:: DATA UNDER STUDY

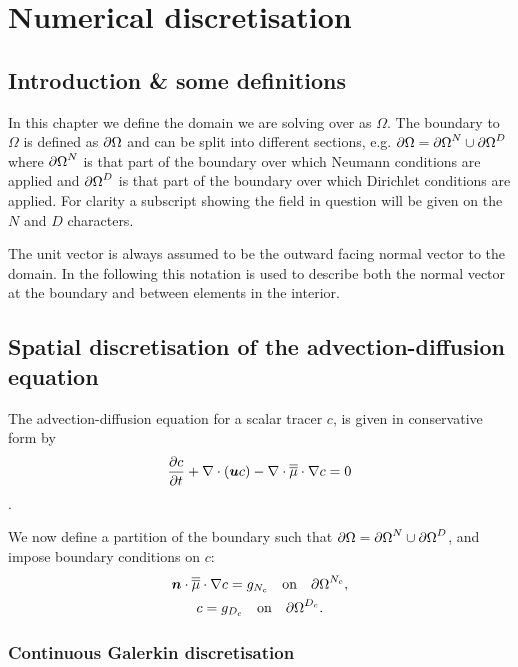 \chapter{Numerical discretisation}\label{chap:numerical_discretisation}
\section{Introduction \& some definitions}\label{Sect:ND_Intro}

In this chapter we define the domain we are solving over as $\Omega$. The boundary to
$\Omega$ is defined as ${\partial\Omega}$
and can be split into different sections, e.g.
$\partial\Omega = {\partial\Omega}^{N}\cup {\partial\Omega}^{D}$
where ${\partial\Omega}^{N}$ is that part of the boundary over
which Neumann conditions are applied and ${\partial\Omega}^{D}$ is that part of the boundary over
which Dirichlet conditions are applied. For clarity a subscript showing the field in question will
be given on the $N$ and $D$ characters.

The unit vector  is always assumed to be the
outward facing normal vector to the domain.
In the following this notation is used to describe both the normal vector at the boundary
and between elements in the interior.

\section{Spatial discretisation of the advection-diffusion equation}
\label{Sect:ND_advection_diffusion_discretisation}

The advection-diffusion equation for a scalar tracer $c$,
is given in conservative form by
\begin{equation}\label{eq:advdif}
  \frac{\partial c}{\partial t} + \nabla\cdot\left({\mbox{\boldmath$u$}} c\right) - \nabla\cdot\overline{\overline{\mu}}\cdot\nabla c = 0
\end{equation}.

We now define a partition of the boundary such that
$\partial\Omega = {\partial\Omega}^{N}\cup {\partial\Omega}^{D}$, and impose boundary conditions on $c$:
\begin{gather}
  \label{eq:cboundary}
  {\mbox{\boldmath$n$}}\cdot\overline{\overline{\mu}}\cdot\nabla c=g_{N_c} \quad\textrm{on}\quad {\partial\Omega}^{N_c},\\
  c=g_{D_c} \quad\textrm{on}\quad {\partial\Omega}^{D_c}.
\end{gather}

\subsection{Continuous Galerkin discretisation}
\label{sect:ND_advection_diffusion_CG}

::::
:: DATA UNDER STUDY

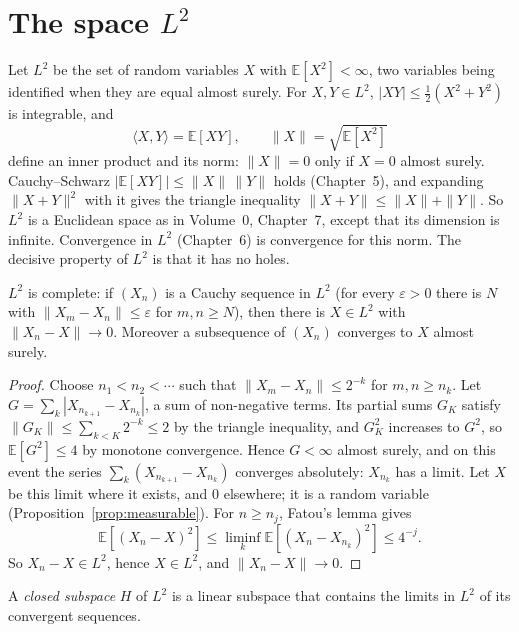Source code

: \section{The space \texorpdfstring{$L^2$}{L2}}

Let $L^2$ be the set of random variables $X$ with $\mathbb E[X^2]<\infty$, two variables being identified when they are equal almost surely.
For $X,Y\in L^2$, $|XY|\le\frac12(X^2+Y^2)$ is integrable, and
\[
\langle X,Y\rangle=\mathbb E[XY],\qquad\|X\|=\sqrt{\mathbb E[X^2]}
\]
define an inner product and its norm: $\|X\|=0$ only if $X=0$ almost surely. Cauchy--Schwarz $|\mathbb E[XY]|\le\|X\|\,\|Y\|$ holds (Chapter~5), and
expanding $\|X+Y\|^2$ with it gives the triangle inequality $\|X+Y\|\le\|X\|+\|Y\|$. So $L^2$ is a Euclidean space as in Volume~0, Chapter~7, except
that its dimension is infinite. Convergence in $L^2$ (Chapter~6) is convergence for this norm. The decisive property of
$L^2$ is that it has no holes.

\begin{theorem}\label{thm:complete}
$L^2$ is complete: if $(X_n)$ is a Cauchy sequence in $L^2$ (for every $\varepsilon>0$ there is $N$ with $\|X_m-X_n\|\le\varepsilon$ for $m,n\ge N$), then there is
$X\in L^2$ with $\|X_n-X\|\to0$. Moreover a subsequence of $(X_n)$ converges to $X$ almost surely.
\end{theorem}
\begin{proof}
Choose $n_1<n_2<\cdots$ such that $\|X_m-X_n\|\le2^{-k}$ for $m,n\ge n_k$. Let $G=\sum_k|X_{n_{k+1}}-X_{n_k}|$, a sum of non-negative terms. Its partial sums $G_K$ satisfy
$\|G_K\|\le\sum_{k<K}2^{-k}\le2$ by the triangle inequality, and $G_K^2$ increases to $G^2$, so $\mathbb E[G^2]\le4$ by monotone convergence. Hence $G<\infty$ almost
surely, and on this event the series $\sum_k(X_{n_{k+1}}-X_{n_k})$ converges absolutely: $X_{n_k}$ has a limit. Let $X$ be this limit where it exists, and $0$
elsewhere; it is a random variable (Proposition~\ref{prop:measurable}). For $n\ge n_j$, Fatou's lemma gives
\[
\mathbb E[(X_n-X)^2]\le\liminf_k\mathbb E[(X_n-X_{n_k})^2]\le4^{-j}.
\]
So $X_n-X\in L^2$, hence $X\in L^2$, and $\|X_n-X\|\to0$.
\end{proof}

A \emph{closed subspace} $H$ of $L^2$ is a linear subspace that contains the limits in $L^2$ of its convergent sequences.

::::
:: DATA UNDER STUDY

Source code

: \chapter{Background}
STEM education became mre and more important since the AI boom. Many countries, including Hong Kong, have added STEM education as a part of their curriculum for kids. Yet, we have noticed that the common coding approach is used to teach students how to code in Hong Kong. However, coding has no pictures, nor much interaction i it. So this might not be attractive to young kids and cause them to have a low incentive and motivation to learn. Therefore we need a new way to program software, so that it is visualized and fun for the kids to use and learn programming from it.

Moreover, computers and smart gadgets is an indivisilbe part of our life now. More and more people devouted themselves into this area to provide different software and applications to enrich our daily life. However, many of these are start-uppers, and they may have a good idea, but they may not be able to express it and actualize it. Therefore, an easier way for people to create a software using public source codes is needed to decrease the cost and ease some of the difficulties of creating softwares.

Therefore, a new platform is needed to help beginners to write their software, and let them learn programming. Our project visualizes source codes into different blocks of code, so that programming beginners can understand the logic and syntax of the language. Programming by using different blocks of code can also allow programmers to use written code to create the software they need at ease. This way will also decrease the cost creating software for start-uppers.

::::

### YOUR OBJECTIVE
Above are the entries; copy every line among them that contains the word "codes".

### RESPONSE
Moreover, computers and smart gadgets is an indivisilbe part of our life now. More and more people devouted themselves into this area to provide different software and applications to enrich our daily life. However, many of these are start-uppers, and they may have a good idea, but they may not be able to express it and actualize it. Therefore, an easier way for people to create a software using public source codes is needed to decrease the cost and ease some of the difficulties of creating softwares.
Therefore, a new platform is needed to help beginners to write their software, and let them learn programming. Our project visualizes source codes into different blocks of code, so that programming beginners can understand the logic and syntax of the language. Programming by using different blocks of code can also allow programmers to use written code to create the software they need at ease. This way will also decrease the cost creating software for start-uppers.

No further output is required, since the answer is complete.